Sat Sep 3 06:51:40 EDT 2016

> 
>> Yes, this attack does show that hardware that's vulnerable to this attack simply cannot be trusted to run the software you think it's supposed to be running.
> 
> Jerry hits the nail on the head here. The bug is unreliable hardware. Rowhammer raises the probability of this bug occurring, but it could occur without an attack. So the short answer is, "Fix the hardware." Any other fix is a bandaid.
Thanks, but this is only half of it.

Hardware has been unreliable since we started building it.  Nothing in the physical world can ever be fully reliable.  The challenge of building reliable computation on top of unreliable parts has been with us since the Industrial Revolution.  A big part of the reason that digital computation won out of analogue computation is that you can regenerate bits as they decay.  As long as you do so while random perturbations below a threshold - the point at which 0 and 1 have decayed toward each other enough that you can't be sure which you started with - you can get back the exact signal you started with. The same principle applies in error-correcting codes:  As long as no more than a certain threshold number of bits has gone bad, you can unambiguously decode the original value.

In fact, looked at in the most general possible setting, a digital encoding is *ideally* the choice of two distinct points in some metric space.  But in *practice* the points get smeared into some probability distributions.  As long as the distributions don't overlap at all, you can with certainty recover the original points; and if they do overlap, the size of the overlap gives the probability of getting the decoding wrong.  In practice, we can make that probability low enough that it's unimportant with respect to other factors in the entire system.

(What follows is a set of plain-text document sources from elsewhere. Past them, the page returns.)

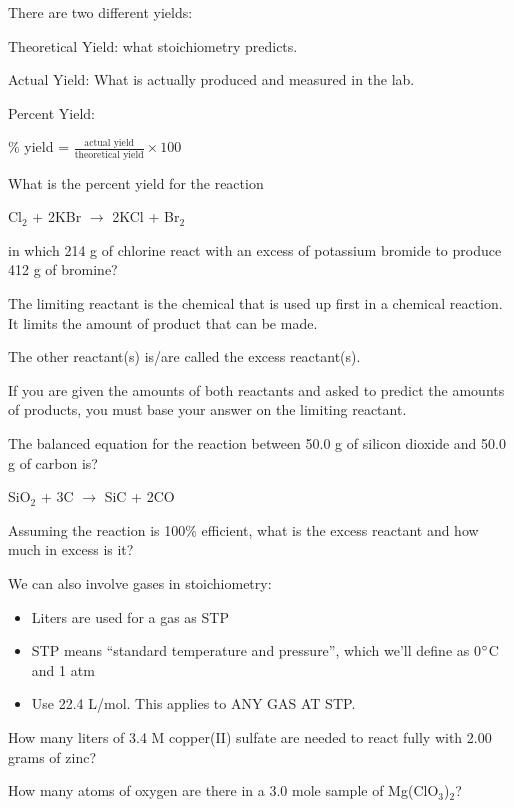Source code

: \documentclass[../hchem.tex]{subfiles}
\begin{document}
There are two different yields:

Theoretical Yield: what stoichiometry predicts.

Actual Yield: What is actually produced and measured in the lab.

Percent Yield:
\begin{center}
    \% yield = $\frac{\text{actual yield}}{\text{theoretical yield}}\times 100$
\end{center}

\ex What is the percent yield for the reaction 
\begin{center}
    Cl$_2$ + 2KBr $\rightarrow$ 2KCl + Br$_2$
\end{center}
in which 214 g of chlorine react with an excess of potassium bromide to produce 412 g of bromine? 

The limiting reactant is the chemical that is used up first in a chemical reaction. It limits the amount of product that can be made.

The other reactant(s) is/are called the excess reactant(s).

If you are given the amounts of both reactants and asked to predict the amounts of products, you must base your answer on the limiting reactant.

\ex The balanced equation for the reaction between 50.0 g of silicon dioxide and 50.0 g of carbon is?
\begin{center}
    SiO$_2$ + 3C $\rightarrow$ SiC + 2CO
\end{center}
Assuming the reaction is 100\% efficient, what is the excess reactant and how much in excess is it? 

We can also involve gases in stoichiometry:
\begin{itemize}
    \item Liters are used for a gas as STP 
    \item STP means ``standard temperature and pressure'', which we'll define as 0$\degree$C and 1 atm 
    \item Use 22.4 L/mol. This applies to ANY GAS AT STP.
\end{itemize}

\ex How many liters of 3.4 M copper(II) sulfate are needed to react fully with 2.00 grams of zinc?

\ex How many atoms of oxygen are there in a 3.0 mole sample of Mg(ClO$_3$)$_2$? 
\end{document}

Abstractly, the original Rowhammer attacks showed a technique by which the error rate could be artificially raised.  Other such attacks have existed over the years - exposing parts to radiation, modifying supply voltages, raising or lower part temperatures, and so on.  What was really new in Rowhammer was that it was an error-inducing attack via physical means which could be carried out entirely through software, without physical access to the hardware.  (You could argue that fuzzing is a predecessor, though it operates on a different level of abstraction.)  Rowhammer is also much more targeted than most earlier techniques, which can only induce an error somewhere in, at best, a single chip; and sometimes in an entire assembly.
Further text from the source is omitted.